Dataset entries
◆ ◆ ◆
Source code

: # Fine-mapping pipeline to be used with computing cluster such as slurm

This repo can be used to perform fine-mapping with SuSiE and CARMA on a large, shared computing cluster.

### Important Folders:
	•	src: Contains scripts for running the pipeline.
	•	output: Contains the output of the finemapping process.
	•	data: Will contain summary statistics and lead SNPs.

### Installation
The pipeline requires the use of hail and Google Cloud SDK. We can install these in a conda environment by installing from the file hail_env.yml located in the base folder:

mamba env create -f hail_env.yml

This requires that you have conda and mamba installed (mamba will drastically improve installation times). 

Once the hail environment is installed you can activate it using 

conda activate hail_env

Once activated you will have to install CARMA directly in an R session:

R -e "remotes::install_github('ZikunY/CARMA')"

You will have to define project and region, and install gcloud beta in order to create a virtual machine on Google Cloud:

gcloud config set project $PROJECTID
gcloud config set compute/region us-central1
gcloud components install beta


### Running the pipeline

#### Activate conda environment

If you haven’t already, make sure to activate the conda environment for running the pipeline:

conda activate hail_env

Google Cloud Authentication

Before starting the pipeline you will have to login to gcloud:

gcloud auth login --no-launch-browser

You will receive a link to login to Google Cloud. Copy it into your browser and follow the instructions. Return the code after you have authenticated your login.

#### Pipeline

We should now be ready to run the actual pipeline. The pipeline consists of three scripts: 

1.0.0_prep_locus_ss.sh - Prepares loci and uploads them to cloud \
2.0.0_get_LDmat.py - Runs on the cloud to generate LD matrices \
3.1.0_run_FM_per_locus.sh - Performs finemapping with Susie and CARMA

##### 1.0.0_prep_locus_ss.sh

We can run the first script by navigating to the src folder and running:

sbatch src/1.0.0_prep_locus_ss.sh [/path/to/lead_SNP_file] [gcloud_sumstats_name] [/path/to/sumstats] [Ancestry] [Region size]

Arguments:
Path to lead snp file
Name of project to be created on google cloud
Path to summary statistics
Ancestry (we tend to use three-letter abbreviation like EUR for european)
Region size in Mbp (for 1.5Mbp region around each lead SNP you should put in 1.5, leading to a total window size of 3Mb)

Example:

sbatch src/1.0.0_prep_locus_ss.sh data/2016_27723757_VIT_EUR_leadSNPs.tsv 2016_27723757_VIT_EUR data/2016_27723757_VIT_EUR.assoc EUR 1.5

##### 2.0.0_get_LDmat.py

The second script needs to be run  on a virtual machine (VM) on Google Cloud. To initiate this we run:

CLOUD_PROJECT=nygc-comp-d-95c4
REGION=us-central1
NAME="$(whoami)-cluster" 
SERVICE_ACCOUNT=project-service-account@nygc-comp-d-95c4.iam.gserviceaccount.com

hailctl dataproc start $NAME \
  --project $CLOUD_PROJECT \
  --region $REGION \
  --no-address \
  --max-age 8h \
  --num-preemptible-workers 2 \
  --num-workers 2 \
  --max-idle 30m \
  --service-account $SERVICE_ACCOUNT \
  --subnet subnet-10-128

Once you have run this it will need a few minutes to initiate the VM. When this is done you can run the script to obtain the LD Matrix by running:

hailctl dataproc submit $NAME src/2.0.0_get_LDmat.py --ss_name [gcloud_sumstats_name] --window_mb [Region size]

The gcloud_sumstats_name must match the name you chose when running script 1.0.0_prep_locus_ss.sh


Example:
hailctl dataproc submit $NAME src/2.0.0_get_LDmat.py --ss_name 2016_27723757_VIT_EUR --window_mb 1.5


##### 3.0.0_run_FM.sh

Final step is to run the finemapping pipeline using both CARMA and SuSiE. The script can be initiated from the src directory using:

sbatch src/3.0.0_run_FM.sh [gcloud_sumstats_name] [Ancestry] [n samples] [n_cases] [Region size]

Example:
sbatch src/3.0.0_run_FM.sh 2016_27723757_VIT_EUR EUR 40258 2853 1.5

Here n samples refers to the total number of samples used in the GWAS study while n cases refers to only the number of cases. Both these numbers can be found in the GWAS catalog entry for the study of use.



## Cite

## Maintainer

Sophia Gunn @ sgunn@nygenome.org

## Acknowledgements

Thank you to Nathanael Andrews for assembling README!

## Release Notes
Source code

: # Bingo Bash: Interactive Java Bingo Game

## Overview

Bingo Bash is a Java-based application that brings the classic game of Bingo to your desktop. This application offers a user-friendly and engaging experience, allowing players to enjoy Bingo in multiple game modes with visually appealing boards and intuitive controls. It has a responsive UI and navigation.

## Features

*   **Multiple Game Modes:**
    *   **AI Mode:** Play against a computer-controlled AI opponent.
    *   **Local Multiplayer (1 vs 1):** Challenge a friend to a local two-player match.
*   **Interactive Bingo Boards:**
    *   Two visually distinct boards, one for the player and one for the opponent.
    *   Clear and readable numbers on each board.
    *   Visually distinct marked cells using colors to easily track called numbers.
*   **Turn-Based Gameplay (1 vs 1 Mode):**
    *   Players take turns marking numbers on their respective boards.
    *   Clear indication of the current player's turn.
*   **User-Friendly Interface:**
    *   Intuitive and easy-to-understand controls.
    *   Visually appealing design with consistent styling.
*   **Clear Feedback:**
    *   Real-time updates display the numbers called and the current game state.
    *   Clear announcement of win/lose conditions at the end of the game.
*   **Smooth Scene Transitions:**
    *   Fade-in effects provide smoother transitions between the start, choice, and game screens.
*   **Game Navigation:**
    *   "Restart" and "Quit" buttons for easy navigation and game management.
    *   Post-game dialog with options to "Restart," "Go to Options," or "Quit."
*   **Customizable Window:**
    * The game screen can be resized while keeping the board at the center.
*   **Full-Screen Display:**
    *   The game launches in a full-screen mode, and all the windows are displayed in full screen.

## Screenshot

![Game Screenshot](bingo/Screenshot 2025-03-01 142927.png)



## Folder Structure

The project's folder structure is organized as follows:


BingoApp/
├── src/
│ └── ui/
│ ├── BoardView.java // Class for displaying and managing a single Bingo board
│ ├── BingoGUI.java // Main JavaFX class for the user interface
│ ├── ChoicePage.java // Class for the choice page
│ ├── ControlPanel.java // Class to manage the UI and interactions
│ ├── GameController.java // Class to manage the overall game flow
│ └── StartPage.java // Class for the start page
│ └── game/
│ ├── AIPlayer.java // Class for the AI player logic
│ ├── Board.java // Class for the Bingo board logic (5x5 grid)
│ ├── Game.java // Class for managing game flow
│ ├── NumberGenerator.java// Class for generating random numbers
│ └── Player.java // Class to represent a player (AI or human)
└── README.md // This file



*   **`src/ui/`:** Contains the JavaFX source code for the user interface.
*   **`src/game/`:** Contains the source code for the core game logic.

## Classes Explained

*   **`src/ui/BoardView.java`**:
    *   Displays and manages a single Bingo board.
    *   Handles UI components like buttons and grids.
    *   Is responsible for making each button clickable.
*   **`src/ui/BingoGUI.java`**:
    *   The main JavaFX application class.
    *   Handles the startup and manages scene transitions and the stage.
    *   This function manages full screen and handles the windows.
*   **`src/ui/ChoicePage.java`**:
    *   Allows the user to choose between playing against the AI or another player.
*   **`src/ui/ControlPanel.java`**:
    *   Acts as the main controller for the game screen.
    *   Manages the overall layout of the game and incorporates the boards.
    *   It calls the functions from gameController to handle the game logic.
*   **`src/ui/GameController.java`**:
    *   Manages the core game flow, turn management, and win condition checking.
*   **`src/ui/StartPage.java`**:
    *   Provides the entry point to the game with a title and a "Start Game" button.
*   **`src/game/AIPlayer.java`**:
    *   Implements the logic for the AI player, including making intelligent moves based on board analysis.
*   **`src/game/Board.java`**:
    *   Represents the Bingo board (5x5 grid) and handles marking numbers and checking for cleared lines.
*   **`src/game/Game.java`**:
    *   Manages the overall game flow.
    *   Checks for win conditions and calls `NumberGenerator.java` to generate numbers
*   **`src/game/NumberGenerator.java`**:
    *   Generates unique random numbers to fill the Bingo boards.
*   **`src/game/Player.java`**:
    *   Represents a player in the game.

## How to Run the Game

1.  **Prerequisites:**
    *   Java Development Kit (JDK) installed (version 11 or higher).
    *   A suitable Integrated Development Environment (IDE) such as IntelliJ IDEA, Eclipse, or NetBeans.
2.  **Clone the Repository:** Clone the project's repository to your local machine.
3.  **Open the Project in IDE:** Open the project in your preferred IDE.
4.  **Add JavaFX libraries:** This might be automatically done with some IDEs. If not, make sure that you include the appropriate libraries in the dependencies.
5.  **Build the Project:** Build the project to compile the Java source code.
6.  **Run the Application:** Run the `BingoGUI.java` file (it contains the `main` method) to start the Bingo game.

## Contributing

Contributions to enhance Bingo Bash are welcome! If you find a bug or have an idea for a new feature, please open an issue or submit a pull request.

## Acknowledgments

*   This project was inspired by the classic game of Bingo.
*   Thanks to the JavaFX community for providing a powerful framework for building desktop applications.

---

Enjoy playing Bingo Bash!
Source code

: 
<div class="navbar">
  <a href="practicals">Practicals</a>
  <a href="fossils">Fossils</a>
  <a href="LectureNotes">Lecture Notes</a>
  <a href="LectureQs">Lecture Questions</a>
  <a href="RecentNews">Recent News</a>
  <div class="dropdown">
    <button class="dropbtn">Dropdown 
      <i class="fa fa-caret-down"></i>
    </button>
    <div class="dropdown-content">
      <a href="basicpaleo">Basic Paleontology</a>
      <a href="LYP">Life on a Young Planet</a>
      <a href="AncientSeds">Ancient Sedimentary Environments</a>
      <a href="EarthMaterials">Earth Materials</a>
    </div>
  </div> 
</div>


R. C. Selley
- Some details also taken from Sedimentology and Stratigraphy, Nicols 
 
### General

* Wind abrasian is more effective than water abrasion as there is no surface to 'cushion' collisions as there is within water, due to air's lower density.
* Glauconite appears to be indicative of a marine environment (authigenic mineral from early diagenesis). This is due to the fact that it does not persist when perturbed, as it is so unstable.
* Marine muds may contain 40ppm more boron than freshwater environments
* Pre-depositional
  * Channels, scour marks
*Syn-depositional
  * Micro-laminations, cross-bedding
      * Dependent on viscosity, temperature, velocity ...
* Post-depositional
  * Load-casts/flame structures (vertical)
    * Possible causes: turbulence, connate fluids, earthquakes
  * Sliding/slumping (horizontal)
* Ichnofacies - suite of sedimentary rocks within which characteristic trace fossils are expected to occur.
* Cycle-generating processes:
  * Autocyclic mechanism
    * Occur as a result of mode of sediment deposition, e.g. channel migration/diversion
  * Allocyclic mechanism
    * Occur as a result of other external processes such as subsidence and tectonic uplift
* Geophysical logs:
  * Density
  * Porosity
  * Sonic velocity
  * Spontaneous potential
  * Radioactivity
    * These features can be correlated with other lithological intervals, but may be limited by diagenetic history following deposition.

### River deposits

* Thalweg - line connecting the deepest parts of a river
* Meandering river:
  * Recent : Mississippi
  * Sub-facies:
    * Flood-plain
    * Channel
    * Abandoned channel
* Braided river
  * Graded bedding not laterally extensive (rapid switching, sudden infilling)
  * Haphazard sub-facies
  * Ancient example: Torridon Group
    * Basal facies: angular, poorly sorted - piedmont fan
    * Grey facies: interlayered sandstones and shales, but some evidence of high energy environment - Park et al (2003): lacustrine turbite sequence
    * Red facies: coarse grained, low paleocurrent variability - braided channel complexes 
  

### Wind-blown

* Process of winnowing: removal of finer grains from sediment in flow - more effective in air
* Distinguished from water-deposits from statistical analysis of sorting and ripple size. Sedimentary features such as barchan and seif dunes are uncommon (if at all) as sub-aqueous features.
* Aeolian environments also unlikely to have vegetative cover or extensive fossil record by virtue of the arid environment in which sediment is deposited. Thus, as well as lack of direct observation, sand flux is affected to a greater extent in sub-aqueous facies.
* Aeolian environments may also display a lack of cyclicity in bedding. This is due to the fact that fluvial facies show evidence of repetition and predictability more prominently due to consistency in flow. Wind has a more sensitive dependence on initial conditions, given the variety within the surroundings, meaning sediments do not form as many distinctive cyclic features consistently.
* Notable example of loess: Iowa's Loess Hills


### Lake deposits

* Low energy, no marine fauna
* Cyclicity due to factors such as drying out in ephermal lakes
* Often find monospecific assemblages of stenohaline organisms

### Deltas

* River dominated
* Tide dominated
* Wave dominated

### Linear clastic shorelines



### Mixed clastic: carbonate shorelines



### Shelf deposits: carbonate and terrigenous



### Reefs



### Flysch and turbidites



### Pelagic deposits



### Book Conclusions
◆ ◆ ◆
**What this task involves**: Starting with the line with "your local machine." above and going on through the line with "## Acknowledgments", transcribe every line exactly, both ends included, and add nothing.

**Completed exercise**:
2.  **Clone the Repository:** Clone the project's repository to your local machine.
3.  **Open the Project in IDE:** Open the project in your preferred IDE.
4.  **Add JavaFX libraries:** This might be automatically done with some IDEs. If not, make sure that you include the appropriate libraries in the dependencies.
5.  **Build the Project:** Build the project to compile the Java source code.
6.  **Run the Application:** Run the `BingoGUI.java` file (it contains the `main` method) to start the Bingo game.

## Contributing

Contributions to enhance Bingo Bash are welcome! If you find a bug or have an idea for a new feature, please open an issue or submit a pull request.

## Acknowledgments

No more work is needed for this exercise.